» How to complete this task: Every line in the records below that holds the word "result" is to be copied.

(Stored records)
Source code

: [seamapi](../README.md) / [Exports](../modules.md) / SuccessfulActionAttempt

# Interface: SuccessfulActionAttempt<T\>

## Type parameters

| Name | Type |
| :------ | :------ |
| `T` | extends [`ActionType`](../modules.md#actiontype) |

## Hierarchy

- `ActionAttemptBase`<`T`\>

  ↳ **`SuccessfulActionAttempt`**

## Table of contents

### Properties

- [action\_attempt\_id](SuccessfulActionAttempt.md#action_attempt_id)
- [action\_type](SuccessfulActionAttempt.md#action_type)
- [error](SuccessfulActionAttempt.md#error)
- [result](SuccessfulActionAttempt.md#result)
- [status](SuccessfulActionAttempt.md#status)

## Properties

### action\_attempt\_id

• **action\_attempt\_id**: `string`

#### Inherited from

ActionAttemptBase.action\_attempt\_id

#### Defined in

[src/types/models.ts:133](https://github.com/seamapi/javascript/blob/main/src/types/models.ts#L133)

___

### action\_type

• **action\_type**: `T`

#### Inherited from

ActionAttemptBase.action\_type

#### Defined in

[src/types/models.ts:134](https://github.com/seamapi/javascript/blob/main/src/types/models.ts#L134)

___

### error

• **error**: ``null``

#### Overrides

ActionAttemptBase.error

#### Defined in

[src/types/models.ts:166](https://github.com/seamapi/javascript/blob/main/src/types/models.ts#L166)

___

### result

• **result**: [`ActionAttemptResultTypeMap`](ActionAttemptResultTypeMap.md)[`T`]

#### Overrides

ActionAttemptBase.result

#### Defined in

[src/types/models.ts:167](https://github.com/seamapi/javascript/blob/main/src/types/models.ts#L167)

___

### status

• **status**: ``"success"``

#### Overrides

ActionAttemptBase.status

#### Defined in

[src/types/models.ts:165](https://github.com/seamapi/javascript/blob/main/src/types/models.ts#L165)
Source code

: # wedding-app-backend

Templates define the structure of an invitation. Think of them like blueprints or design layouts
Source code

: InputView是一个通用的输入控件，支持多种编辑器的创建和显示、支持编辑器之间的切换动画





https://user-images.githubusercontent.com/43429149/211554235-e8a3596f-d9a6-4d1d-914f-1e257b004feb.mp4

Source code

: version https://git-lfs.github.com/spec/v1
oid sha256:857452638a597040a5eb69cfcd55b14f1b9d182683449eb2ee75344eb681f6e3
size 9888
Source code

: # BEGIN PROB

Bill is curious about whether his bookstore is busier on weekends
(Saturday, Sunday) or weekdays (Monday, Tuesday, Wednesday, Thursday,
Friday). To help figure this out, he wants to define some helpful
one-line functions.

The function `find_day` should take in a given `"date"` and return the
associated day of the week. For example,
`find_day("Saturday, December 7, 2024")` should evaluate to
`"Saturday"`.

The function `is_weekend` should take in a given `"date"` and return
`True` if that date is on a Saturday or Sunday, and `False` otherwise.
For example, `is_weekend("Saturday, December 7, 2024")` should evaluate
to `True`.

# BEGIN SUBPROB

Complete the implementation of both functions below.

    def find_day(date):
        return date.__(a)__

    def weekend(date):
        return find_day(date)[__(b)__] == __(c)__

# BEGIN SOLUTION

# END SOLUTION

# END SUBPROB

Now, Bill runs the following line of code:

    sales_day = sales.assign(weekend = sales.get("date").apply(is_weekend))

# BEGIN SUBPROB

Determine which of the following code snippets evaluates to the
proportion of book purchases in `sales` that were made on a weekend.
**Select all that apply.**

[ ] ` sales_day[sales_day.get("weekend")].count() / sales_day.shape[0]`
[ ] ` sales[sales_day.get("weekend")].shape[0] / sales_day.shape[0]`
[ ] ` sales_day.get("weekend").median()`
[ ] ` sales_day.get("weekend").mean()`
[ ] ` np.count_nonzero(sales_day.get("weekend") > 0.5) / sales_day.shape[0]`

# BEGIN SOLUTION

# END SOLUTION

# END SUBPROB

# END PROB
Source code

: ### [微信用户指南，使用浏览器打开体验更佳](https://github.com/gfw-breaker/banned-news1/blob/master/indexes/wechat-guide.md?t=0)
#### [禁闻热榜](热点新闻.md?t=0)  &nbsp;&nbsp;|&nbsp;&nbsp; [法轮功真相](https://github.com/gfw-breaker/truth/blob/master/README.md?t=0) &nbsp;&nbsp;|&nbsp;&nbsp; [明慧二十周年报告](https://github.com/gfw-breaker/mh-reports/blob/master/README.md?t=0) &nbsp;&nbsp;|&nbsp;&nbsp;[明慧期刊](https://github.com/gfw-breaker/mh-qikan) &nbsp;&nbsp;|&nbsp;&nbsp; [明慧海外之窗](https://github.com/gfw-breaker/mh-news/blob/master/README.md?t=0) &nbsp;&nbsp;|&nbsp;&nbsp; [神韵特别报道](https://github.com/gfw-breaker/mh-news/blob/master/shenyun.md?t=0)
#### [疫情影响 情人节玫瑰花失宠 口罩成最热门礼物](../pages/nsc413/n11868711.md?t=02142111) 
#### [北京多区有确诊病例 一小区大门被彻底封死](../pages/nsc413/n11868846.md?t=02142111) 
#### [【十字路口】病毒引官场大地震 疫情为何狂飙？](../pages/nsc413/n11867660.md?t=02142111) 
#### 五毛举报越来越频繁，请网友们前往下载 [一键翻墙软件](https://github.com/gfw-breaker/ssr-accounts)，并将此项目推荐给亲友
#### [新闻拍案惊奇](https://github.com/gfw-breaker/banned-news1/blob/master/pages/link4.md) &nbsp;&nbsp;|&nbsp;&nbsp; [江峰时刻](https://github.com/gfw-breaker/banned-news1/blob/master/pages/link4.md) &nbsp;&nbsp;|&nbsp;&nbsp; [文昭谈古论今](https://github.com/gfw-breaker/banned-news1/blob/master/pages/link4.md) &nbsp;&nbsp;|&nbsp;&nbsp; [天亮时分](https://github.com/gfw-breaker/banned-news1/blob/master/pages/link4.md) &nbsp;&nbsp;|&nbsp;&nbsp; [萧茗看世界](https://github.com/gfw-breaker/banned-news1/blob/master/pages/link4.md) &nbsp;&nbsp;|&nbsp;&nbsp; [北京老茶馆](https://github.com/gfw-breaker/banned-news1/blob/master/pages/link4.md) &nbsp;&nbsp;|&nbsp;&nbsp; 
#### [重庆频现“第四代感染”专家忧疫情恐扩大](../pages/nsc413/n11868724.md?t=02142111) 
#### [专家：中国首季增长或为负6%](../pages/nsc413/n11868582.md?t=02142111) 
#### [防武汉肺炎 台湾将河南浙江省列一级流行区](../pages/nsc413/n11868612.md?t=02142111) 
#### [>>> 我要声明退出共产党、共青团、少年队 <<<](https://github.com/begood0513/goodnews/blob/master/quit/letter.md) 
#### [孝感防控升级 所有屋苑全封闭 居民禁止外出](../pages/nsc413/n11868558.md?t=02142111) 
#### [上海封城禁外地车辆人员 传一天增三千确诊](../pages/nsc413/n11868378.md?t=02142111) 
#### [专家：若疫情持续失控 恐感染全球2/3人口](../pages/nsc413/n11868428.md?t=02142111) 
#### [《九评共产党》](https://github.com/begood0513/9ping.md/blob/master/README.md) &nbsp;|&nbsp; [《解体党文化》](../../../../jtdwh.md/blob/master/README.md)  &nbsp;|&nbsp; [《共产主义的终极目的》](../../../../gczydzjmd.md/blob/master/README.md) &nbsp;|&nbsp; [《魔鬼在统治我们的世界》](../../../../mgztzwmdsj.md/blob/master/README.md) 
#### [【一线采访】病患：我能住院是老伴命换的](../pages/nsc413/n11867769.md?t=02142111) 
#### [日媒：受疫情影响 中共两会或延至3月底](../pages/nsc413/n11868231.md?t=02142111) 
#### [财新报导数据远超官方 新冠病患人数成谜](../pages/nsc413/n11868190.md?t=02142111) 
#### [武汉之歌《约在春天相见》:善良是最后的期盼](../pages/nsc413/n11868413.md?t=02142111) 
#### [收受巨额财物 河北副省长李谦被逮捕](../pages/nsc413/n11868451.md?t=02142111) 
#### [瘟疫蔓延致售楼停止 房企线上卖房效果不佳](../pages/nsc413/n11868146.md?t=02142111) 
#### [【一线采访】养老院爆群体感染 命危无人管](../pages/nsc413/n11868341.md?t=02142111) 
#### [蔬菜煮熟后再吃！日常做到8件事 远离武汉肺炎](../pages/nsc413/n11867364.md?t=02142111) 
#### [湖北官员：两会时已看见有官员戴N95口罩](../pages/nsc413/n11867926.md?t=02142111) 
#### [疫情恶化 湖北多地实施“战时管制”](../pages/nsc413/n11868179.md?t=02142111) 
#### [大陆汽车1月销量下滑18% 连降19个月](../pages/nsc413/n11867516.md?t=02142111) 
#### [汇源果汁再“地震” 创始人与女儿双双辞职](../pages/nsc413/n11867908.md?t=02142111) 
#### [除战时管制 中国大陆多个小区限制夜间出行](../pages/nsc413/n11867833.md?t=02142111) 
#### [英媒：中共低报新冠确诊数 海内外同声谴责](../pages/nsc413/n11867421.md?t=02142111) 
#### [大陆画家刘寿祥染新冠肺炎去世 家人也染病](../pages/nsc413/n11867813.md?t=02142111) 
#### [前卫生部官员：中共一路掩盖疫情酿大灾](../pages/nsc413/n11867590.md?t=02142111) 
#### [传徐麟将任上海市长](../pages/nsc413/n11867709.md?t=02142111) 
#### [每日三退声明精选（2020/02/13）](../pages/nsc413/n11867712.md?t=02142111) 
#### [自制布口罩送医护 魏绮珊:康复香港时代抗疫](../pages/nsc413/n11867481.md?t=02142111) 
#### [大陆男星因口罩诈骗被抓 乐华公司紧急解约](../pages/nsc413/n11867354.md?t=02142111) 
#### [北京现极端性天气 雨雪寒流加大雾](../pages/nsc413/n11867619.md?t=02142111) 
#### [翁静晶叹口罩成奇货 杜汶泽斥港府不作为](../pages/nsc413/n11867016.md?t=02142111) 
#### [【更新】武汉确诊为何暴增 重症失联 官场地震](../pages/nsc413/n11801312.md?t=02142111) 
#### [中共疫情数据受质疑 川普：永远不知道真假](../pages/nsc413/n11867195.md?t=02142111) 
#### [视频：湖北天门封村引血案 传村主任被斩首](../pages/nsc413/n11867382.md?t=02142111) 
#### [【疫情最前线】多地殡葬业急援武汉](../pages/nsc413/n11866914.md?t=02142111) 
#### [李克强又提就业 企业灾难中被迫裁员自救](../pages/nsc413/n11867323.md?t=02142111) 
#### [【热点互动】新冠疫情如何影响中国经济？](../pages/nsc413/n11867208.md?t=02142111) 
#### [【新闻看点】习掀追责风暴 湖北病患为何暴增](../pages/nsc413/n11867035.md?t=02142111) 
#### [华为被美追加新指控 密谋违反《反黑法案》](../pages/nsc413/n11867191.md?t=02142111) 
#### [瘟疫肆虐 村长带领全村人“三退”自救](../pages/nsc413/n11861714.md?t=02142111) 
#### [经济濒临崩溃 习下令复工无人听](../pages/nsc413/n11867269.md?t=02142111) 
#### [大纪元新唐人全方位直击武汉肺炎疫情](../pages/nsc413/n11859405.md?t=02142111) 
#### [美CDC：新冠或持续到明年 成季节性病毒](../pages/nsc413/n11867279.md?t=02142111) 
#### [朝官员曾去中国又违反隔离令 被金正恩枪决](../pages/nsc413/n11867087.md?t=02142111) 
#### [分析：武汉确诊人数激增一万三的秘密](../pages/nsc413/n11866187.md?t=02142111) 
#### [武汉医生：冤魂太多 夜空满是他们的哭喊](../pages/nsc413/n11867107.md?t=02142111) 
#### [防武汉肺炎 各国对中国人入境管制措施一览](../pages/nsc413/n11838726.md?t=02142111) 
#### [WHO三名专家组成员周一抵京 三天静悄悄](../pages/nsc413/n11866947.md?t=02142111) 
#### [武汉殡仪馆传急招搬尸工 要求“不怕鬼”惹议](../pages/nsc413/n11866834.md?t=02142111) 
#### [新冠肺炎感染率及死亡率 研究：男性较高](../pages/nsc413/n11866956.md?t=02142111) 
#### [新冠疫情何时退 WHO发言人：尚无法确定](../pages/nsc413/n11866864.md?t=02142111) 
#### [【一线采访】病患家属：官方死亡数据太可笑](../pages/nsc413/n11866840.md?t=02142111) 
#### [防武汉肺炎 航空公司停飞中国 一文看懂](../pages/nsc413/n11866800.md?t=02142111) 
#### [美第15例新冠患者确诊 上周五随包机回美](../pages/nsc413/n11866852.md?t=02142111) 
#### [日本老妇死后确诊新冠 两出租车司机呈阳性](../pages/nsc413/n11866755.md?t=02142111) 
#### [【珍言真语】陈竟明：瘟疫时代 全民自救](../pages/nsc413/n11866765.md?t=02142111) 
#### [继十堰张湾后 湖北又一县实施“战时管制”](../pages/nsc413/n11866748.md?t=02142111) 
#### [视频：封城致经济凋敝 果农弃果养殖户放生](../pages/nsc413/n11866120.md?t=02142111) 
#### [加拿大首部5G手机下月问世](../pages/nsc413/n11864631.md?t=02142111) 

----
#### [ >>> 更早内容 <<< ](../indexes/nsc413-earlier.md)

» Written solution:
- [result](SuccessfulActionAttempt.md#result)
### result
• **result**: [`ActionAttemptResultTypeMap`](ActionAttemptResultTypeMap.md)[`T`]
ActionAttemptBase.result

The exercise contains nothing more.